__WORK REQUIRED__
Using the data below, count the lines where "secrets" appears, and answer with the number alone.

(Saved data entries)
= = =

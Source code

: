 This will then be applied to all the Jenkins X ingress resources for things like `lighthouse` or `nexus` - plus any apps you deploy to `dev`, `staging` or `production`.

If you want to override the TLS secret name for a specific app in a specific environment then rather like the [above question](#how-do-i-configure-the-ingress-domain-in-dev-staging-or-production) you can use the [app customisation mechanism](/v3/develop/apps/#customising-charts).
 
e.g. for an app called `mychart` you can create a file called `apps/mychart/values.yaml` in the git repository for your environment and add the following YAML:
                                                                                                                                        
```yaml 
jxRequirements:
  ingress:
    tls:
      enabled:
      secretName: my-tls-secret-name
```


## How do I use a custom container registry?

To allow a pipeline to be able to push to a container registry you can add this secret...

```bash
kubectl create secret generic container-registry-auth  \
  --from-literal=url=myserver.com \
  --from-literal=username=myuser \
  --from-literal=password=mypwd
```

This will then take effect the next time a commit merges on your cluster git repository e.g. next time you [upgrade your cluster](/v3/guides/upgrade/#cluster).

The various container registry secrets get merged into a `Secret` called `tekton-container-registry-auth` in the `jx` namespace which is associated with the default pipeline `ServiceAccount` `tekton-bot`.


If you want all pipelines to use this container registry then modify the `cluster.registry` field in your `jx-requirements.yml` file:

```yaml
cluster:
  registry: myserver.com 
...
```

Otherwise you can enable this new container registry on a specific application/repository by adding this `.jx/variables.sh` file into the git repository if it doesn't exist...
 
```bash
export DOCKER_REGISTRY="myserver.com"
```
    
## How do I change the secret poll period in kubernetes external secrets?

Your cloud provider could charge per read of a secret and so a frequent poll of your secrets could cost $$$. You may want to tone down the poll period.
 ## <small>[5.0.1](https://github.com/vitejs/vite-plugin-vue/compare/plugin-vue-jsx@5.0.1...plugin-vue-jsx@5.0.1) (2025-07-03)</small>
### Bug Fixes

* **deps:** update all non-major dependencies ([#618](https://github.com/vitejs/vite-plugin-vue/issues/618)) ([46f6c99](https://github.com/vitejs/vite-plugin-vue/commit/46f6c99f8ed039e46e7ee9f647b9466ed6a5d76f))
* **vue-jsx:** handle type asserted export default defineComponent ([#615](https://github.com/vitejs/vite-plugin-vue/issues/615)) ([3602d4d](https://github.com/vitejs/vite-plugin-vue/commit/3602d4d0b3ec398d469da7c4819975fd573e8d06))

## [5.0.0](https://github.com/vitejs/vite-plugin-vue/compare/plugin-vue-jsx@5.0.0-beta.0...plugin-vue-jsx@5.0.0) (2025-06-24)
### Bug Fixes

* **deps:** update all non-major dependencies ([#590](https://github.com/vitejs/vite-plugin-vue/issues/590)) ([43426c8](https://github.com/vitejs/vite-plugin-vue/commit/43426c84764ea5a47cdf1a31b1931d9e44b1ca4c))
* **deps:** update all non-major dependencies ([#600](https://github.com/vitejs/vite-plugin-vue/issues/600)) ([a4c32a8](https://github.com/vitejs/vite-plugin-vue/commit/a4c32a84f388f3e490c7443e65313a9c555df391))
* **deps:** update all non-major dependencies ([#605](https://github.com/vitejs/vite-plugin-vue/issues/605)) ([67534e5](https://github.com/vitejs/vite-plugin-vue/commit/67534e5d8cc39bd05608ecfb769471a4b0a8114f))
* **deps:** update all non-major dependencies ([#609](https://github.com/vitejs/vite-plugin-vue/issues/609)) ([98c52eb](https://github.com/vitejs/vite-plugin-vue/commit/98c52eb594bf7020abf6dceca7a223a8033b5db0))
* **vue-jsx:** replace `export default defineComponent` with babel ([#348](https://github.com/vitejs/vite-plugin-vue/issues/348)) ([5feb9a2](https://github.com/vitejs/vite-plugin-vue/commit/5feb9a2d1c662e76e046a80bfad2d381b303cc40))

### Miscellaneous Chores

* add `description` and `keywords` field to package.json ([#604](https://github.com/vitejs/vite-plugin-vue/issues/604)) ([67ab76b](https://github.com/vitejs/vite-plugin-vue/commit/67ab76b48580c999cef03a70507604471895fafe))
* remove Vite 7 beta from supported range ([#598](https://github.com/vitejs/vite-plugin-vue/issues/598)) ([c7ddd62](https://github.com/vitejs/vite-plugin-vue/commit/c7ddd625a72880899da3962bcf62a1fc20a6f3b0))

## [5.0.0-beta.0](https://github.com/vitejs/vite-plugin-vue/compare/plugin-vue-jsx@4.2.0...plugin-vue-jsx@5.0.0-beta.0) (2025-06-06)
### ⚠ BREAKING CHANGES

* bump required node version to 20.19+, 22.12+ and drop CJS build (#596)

= = =

__YOUR RESPONSE__
3